In full and exactly, please return the records, but keep out the pictures.
START Records for this task
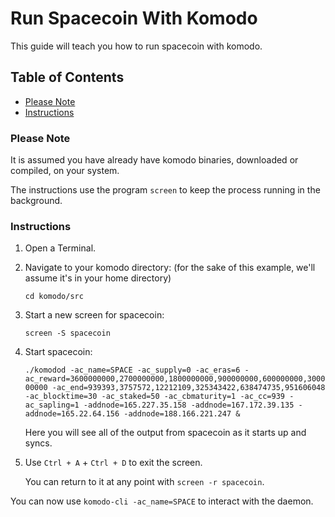# Run Spacecoin With Komodo

This guide will teach you how to run spacecoin with komodo.

## Table of Contents

  - [Please Note](#Please-Note)
  - [Instructions](#Instructions)

### Please Note

It is assumed you have already have komodo binaries, downloaded or compiled, on your system.

The instructions use the program `screen` to keep the process running in the background.

### Instructions

1. Open a Terminal.

2. Navigate to your komodo directory: (for the sake of this example, we'll assume it's in your home directory)

    `cd komodo/src`

3. Start a new screen for spacecoin:

    `screen -S spacecoin`

4. Start spacecoin:

    `./komodod -ac_name=SPACE -ac_supply=0 -ac_eras=6 -ac_reward=3600000000,2700000000,1800000000,900000000,600000000,300000000 -ac_end=939393,3757572,12212109,325343422,638474735,951606048 -ac_blocktime=30 -ac_staked=50 -ac_cbmaturity=1 -ac_cc=939 -ac_sapling=1 -addnode=165.227.35.158 -addnode=167.172.39.135 -addnode=165.22.64.156 -addnode=188.166.221.247 &`

    Here you will see all of the output from spacecoin as it starts up and syncs.

5. Use `Ctrl + A` + `Ctrl + D` to exit the screen.

    You can return to it at any point with `screen -r spacecoin`.

You can now use `komodo-cli -ac_name=SPACE` to interact with the daemon.
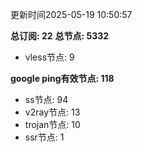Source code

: 更新时间2025-05-19 10:50:57

**总订阅: 22**
**总节点: 5332**
- vless节点: 9

**google ping有效节点: 118**
- ss节点: 94
- v2ray节点: 13
- trojan节点: 10
- ssr节点: 1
END Records for this task
■ Written response
# Run Spacecoin With Komodo

This guide will teach you how to run spacecoin with komodo.

## Table of Contents

  - [Please Note](#Please-Note)
  - [Instructions](#Instructions)

### Please Note

It is assumed you have already have komodo binaries, downloaded or compiled, on your system.

The instructions use the program `screen` to keep the process running in the background.

### Instructions

1. Open a Terminal.

2. Navigate to your komodo directory: (for the sake of this example, we'll assume it's in your home directory)

    `cd komodo/src`

3. Start a new screen for spacecoin:

    `screen -S spacecoin`

4. Start spacecoin:

    `./komodod -ac_name=SPACE -ac_supply=0 -ac_eras=6 -ac_reward=3600000000,2700000000,1800000000,900000000,600000000,300000000 -ac_end=939393,3757572,12212109,325343422,638474735,951606048 -ac_blocktime=30 -ac_staked=50 -ac_cbmaturity=1 -ac_cc=939 -ac_sapling=1 -addnode=165.227.35.158 -addnode=167.172.39.135 -addnode=165.22.64.156 -addnode=188.166.221.247 &`

    Here you will see all of the output from spacecoin as it starts up and syncs.

5. Use `Ctrl + A` + `Ctrl + D` to exit the screen.

    You can return to it at any point with `screen -r spacecoin`.

You can now use `komodo-cli -ac_name=SPACE` to interact with the daemon.
Source code

: 更新时间2025-05-19 10:50:57

**总订阅: 22**
**总节点: 5332**
- vless节点: 9

**google ping有效节点: 118**
- ss节点: 94
- v2ray节点: 13
- trojan节点: 10
- ssr节点: 1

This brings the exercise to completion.